▶ **TASK OBJECTIVE**:
If a line of the records contains the word "label", list it.

▶ **Collected data entries**:

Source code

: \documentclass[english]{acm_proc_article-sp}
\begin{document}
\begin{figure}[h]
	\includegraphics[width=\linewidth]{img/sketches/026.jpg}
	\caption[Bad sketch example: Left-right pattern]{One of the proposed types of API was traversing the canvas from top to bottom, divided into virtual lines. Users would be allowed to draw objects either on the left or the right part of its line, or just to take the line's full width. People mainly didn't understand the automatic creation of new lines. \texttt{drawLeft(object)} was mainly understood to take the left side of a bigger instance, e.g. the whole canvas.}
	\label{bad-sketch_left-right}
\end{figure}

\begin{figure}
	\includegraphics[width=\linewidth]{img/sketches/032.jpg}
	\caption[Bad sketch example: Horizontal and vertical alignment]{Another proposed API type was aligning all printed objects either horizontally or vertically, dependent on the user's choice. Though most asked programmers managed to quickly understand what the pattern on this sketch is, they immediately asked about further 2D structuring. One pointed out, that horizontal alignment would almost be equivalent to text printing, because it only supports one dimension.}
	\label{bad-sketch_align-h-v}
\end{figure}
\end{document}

▶ **THE ANSWER**:
	\label{bad-sketch_left-right}
	\label{bad-sketch_align-h-v}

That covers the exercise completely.